You can specify a Pointer in COBOL and it’s associated with a table. I don’t like messing with linked lists. Indexed files are so easy that I use them instead. Reliability is key for me. A lot of my reports are only run annually. A bug might go years before it was noticed.

Depends on what I’m doing. When I’m working on circuit representations, I like graphs implemented using pointers. The edges are unidirectional.
I’m doing lots of parsing now, and building tables which get dumped into csv files now but will eventually get loaded into a database, and I use a combination of Perl hashes, arrays, and lists. Yes, lists are arrays (or vice versa) but it is sometimes simpler to use them like am array, and sometimes more useful to use them as a list.

Not that many, oddly enough. Hash maps, sometimes, and spacial partition structures like BSPs and quadtrees, but that’s about the extent of it. Ask me to list the algorithms I use regularly and I’d be here for a while, but the data structures I use I can count on one hand. Odd… I’ve never really tried to enumerate it like that.

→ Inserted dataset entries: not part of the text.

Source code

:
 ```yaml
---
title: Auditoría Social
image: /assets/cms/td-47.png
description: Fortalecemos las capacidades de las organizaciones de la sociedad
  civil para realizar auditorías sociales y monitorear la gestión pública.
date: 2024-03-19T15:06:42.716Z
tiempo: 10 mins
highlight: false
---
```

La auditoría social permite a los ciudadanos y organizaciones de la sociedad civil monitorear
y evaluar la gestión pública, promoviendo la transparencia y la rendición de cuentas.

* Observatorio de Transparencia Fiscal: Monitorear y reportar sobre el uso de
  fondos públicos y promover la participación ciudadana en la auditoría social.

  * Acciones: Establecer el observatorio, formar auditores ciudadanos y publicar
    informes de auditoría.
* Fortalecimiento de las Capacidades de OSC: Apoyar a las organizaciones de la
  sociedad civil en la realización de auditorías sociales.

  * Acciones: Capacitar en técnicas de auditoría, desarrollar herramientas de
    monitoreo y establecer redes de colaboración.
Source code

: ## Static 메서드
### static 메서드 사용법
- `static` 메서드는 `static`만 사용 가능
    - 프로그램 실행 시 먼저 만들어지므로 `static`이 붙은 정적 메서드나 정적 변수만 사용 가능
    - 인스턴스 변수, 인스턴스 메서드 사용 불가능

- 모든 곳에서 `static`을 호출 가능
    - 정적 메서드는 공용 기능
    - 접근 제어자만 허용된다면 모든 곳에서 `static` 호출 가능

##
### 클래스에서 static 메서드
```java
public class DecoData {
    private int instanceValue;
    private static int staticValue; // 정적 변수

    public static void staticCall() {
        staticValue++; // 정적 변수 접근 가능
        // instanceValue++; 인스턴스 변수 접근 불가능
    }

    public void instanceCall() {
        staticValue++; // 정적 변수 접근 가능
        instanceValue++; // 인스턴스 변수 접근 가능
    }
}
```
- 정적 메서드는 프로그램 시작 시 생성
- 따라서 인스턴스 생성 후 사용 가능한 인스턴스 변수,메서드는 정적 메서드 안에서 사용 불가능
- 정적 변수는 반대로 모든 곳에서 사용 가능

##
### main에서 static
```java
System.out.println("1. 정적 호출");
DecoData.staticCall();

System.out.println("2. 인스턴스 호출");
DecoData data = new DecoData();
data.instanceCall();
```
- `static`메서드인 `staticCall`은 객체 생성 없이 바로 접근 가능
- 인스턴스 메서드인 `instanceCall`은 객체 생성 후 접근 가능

(Game developer, mostly C++ and GLSL)

I considered my data structures class primarily a theoretical class. It gave us an understanding of how B±tree structures could create indexes for indexed files. Or how a System sort uses a Hash Sort to implement it. Tokens are used by compilers. etc…

Real world we don’t reinvent the wheel. At least not in Business programming.The best Sort I ever used was on the Vax VMS system. It allowed very complex selection statements. Our indexed files were keyed on ID and rec type, Seq Num, etc… Rec type identified the primary Emp Record (100), the address record (110), Leave Balances (120) etc. Using the vax sort I could rip the records I needed out of the file and write them to a Seq work file in seconds. Then wrote a very simple report using that data from that work file. It shaved a full day of programming off every project.

Pisses me off that the Pc Compiler I use now doesn’t have that ability. I have utilities to dump records from an indexed file but not select them. Luckily, we’ve shifted from a Flat File Application System to an Oracle based Application System. So, the only files I work with are extracts I write using data pulled from the database.